Problem statement -> Using the lines below, work out the count of those that hold "AmazingFeature". Give the number only.

(Data extracted from a collection)

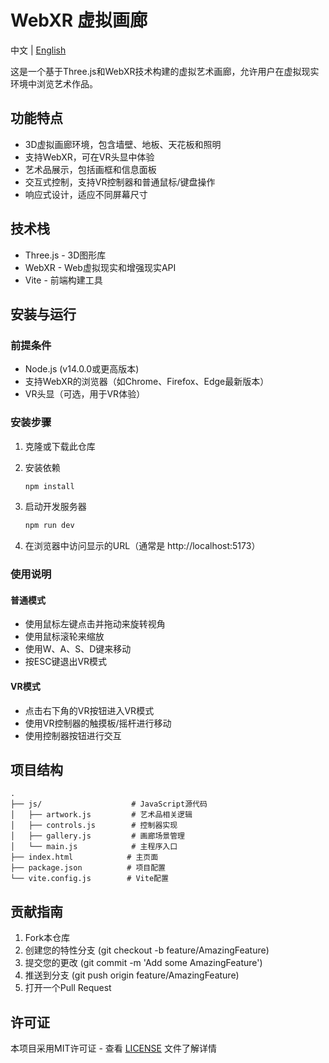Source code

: # WebXR 虚拟画廊

中文 | [English](README_EN.md)

这是一个基于Three.js和WebXR技术构建的虚拟艺术画廊，允许用户在虚拟现实环境中浏览艺术作品。

## 功能特点

- 3D虚拟画廊环境，包含墙壁、地板、天花板和照明
- 支持WebXR，可在VR头显中体验
- 艺术品展示，包括画框和信息面板
- 交互式控制，支持VR控制器和普通鼠标/键盘操作
- 响应式设计，适应不同屏幕尺寸

## 技术栈

- Three.js - 3D图形库
- WebXR - Web虚拟现实和增强现实API
- Vite - 前端构建工具

## 安装与运行

### 前提条件

- Node.js (v14.0.0或更高版本)
- 支持WebXR的浏览器（如Chrome、Firefox、Edge最新版本）
- VR头显（可选，用于VR体验）

### 安装步骤

1. 克隆或下载此仓库
2. 安装依赖
   ```bash
   npm install
   ```

3. 启动开发服务器
   ```bash
   npm run dev
   ```

4. 在浏览器中访问显示的URL（通常是 http://localhost:5173）

### 使用说明

#### 普通模式
- 使用鼠标左键点击并拖动来旋转视角
- 使用鼠标滚轮来缩放
- 使用W、A、S、D键来移动
- 按ESC键退出VR模式

#### VR模式
- 点击右下角的VR按钮进入VR模式
- 使用VR控制器的触摸板/摇杆进行移动
- 使用控制器按钮进行交互

## 项目结构

```
.
├── js/                    # JavaScript源代码
│   ├── artwork.js         # 艺术品相关逻辑
│   ├── controls.js        # 控制器实现
│   ├── gallery.js         # 画廊场景管理
│   └── main.js            # 主程序入口
├── index.html            # 主页面
├── package.json          # 项目配置
└── vite.config.js        # Vite配置
```

## 贡献指南

1. Fork本仓库
2. 创建您的特性分支 (git checkout -b feature/AmazingFeature)
3. 提交您的更改 (git commit -m 'Add some AmazingFeature')
4. 推送到分支 (git push origin feature/AmazingFeature)
5. 打开一个Pull Request

## 许可证

本项目采用MIT许可证 - 查看 [LICENSE](LICENSE) 文件了解详情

Answer to this exercise -> 3